*ASSIGNMENT*. Read through the data and report every line in which the word "Rust" occurs.

Rendered images with source text

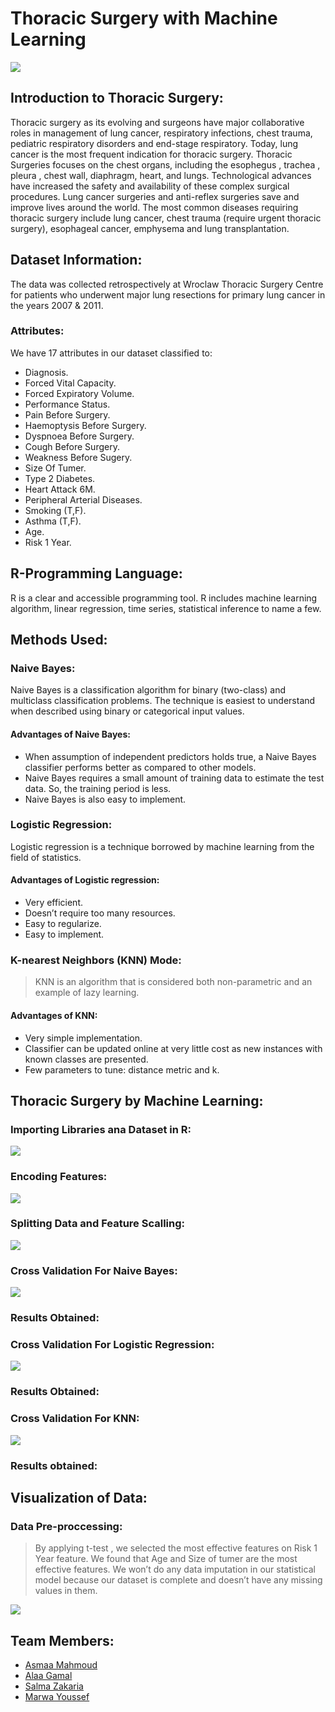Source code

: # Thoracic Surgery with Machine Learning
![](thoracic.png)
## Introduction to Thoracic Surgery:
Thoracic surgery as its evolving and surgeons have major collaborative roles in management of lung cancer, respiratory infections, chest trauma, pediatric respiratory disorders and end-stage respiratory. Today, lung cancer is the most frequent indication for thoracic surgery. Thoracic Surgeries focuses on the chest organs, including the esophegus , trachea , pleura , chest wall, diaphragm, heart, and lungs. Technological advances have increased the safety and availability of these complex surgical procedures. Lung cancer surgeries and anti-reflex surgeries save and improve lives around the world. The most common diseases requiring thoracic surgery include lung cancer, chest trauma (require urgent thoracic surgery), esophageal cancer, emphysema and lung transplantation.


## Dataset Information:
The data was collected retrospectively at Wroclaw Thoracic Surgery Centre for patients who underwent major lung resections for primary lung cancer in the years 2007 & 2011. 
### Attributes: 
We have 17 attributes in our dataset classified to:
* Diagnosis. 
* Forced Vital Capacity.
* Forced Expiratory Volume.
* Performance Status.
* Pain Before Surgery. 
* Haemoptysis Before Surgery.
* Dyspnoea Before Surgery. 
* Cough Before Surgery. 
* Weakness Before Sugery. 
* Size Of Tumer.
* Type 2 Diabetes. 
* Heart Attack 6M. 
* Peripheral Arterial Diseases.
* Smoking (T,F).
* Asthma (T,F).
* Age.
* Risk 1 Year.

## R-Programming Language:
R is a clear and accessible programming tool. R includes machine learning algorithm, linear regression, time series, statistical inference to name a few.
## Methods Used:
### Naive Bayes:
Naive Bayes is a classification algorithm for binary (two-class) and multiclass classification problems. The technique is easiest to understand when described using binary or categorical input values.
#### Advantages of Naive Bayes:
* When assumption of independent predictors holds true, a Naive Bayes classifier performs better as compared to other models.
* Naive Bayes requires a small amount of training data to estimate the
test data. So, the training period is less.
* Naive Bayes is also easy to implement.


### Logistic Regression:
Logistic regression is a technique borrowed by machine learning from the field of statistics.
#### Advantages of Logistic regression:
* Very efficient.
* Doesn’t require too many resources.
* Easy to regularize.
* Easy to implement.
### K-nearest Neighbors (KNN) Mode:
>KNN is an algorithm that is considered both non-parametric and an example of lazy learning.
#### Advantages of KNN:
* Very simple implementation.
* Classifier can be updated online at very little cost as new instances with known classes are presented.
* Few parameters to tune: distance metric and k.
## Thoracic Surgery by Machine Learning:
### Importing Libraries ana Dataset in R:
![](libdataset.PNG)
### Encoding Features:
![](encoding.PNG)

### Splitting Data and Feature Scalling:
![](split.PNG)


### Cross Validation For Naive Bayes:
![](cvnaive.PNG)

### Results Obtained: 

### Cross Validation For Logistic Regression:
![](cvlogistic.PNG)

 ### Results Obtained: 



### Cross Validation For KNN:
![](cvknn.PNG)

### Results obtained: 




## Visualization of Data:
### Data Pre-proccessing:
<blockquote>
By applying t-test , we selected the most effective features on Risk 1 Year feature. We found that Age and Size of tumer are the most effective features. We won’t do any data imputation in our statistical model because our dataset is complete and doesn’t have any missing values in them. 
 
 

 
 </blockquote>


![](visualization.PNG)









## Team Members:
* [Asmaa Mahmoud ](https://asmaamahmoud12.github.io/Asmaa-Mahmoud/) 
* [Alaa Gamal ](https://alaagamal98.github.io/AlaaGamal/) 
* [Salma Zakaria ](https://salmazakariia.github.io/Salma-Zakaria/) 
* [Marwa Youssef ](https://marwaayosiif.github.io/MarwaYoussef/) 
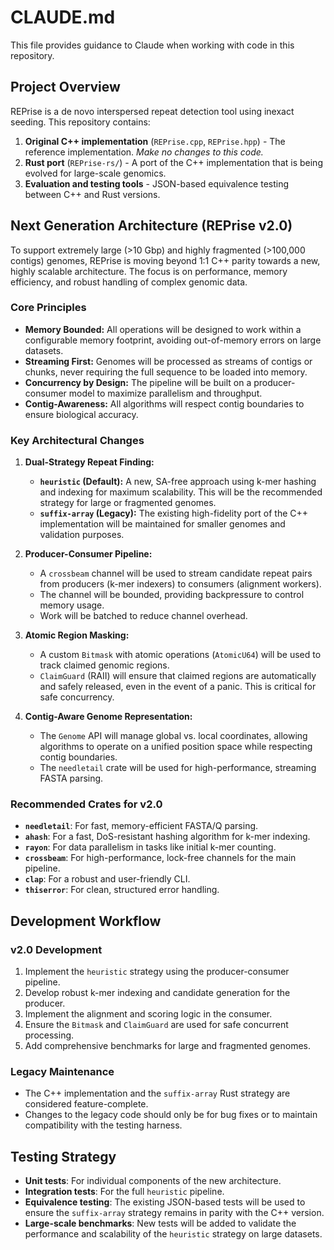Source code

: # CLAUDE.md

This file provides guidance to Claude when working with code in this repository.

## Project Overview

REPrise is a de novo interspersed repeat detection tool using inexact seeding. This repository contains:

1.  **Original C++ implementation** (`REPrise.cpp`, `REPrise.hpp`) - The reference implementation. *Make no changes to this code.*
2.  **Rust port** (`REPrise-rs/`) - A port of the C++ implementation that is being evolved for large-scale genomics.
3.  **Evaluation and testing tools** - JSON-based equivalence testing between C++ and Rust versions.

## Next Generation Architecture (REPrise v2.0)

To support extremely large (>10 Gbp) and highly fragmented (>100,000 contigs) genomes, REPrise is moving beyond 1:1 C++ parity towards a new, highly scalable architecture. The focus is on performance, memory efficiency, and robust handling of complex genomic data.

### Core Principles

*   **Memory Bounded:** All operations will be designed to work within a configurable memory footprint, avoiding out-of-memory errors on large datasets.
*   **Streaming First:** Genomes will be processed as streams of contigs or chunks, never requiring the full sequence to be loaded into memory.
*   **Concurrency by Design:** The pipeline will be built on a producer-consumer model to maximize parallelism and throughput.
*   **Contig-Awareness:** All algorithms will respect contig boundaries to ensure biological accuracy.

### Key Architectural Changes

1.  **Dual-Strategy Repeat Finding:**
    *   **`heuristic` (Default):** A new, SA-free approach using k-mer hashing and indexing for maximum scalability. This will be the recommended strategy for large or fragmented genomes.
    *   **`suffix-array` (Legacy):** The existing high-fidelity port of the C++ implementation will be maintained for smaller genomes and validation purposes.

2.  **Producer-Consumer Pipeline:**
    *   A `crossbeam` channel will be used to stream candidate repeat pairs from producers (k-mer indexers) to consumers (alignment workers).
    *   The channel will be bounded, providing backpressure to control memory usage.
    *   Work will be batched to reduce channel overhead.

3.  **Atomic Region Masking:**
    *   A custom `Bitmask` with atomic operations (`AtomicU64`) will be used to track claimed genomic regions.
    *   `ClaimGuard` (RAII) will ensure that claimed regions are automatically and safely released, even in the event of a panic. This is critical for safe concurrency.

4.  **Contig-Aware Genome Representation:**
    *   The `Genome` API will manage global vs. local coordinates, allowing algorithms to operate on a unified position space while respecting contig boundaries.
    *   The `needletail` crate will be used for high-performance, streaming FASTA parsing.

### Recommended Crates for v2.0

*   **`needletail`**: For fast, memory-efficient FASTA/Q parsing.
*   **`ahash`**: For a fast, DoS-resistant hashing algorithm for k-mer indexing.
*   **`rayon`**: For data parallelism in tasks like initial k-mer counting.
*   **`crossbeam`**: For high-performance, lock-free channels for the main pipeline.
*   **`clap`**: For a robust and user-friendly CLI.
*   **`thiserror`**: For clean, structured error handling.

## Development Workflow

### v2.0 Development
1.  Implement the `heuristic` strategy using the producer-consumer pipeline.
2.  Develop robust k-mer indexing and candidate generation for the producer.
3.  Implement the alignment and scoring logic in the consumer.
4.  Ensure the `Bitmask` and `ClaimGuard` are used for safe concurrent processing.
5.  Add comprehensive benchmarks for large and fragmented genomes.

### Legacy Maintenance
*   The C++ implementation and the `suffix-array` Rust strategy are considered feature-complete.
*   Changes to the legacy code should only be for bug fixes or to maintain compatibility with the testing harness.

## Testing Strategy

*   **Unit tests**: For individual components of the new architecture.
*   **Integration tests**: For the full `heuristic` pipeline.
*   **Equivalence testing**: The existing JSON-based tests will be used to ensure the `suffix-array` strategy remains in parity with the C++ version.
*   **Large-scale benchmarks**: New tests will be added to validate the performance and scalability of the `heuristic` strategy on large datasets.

*YOUR RESPONSE*.
2.  **Rust port** (`REPrise-rs/`) - A port of the C++ implementation that is being evolved for large-scale genomics.
3.  **Evaluation and testing tools** - JSON-based equivalence testing between C++ and Rust versions.
*   The C++ implementation and the `suffix-array` Rust strategy are considered feature-complete.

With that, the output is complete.